Author Amada Irma Pérez offers her own personal experience of leaving her home in Ciudad Juárez as a little girl, and artist Maya Christina Gonzalez intimately renders the details of family life on both sides of the border. Through diary entries and paintings, readers come to know the tight-knit communities and physical landscapes of northern Mexico and California. This story will resonate with students who have faced a major change such as moving, starting a new school, or traveling to a new place with or without their family. It will resonate with teachers as well, as they integrate the book into studies of Mexico, immigration, journal-writing – and learning to face your fears.

Because My Diary from Here to There / Mi diario de aquí hasta allá tells the true story of one family's journey to the United States, it cannot describe all the different shapes that immigration takes. As a resource for discussion of immigration, it is best used in the context of a larger unit of study of many immigrant stories. We recommend that you use it together with other books that describe alternative paths to the United States, such as Friends from the Other Side / Amigos del Otro Lado.

  Mexican American



Crossing Borders:
Immigration; Citizenship; U.S. / Mexican Geography

Adjusting to Change:
New Schools; New Communities; Family Networks

Personal Narratives:
Journals; Letters; Autobiographies


Amada Irma Pérez is a third-grade teacher in Oxnard, California, and a leading advocate of programs encouraging multicultural understanding. Like many of her students, Amada Irma was born in Mexico and came to the United States as a young child. Amada Irma based My Diary from Here to There/ Mi diario de aquí hasta allá on her own journey across the border as a girl with her large family. In Amada Irma's first book, My Very Own Room/ Mi propio cuartito she dealt with the issues she faced living in a small space with her large family. “My parents,” she wrote, “wanted to provide us with more space, but they could not.
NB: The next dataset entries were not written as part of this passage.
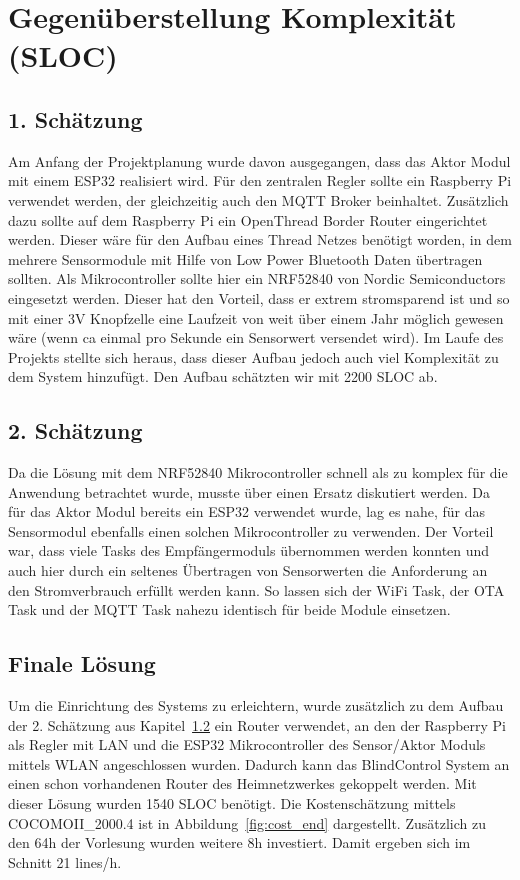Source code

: \section{Gegenüberstellung Komplexität (SLOC)}
\subsection{1. Schätzung}
Am Anfang der Projektplanung wurde davon ausgegangen, dass das Aktor Modul mit einem ESP32 realisiert wird. Für den zentralen Regler sollte ein Raspberry Pi verwendet werden, der gleichzeitig auch den MQTT Broker beinhaltet. Zusätzlich dazu sollte auf dem Raspberry Pi ein OpenThread Border Router eingerichtet werden. Dieser wäre für den Aufbau eines Thread Netzes benötigt worden, in dem mehrere Sensormodule mit Hilfe von Low Power Bluetooth Daten übertragen sollten. Als Mikrocontroller sollte hier ein NRF52840 von Nordic Semiconductors eingesetzt werden. Dieser hat den Vorteil, dass er extrem stromsparend ist und so mit einer 3V Knopfzelle eine Laufzeit von weit über einem Jahr möglich gewesen wäre (wenn ca einmal pro Sekunde ein Sensorwert versendet wird). Im Laufe des Projekts stellte sich heraus, dass dieser Aufbau jedoch auch viel Komplexität zu dem System hinzufügt. Den Aufbau schätzten wir mit 2200 SLOC ab.
\subsection{2. Schätzung}
\label{cha:projektplanung_2schaetzung}
Da die Lösung mit dem NRF52840 Mikrocontroller schnell als zu komplex für die Anwendung betrachtet wurde, musste über einen Ersatz diskutiert werden. Da für das Aktor Modul bereits ein ESP32 verwendet wurde, lag es nahe, für das Sensormodul ebenfalls einen solchen Mikrocontroller zu verwenden. Der Vorteil war, dass viele Tasks des Empfängermoduls übernommen werden konnten und auch hier durch ein seltenes Übertragen von Sensorwerten die Anforderung an den Stromverbrauch erfüllt werden kann. So lassen sich der WiFi Task, der OTA Task und der MQTT Task nahezu identisch für beide Module einsetzen.
\subsection{Finale Lösung}
Um die Einrichtung des Systems zu erleichtern, wurde zusätzlich zu dem Aufbau der 2. Schätzung aus Kapitel~\ref{cha:projektplanung_2schaetzung} ein Router verwendet, an den der Raspberry Pi als Regler mit LAN und die ESP32 Mikrocontroller des Sensor/Aktor Moduls mittels WLAN angeschlossen wurden. Dadurch kann das BlindControl System an einen schon vorhandenen Router des Heimnetzwerkes gekoppelt werden. Mit dieser Lösung wurden 1540 SLOC benötigt. Die Kostenschätzung mittels COCOMOII\_2000.4 ist in Abbildung~\ref{fig:cost_end} dargestellt. Zusätzlich zu den 64h der Vorlesung wurden weitere 8h investiert. Damit ergeben sich im Schnitt 21 lines/h.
However, they taught us strong values, supported our education, and insisted that we become bilingual . . . [Today,] we are all committed to improving the lives of those who are struggling with the realities of poverty or adjusting to a new and different life.” My Very Own Room/ Mi propio cuartito won the Tómas Rivera Award and the Américas Honor Award, among others. Amada Irma Pérez lives with her husband and children in Ventura, California.


Born outside of Los Angeles and raised in Oregon, Maya Christina Gonzalez is one of the most promising young painters in the San Francisco Bay Area. My Diary from Here to There is her eighth book for Children's Book Press. Most recently, she also illustrated Iguanas in the Snow and Other Winter Poems/ Iguanas en la nieve y otros poemas de invierno, her fourth and final book in a series with prominent Chicano poet Francisco X. Alarcón. She was also the artist for Amada Irma Pérez's first book, My Very Own Room/ Mi propio cuartito. Her work has been praised by reviewers as “lively” and “so bountiful it feels as if it's spilling off the pages.” Maya's top reviews, though, come from her students. A long-time participant in Children's Book Press Community Programs, Maya serves as artist-in-residence at several Bay Area elementary schools. Through her innovative workshops, Maya helps students express their visions of the world – and themselves. “By beginning with self-portraits,” Maya says, “art is immediately marked as something that is your own, very personal, very true. How can this be wrong? It is me!”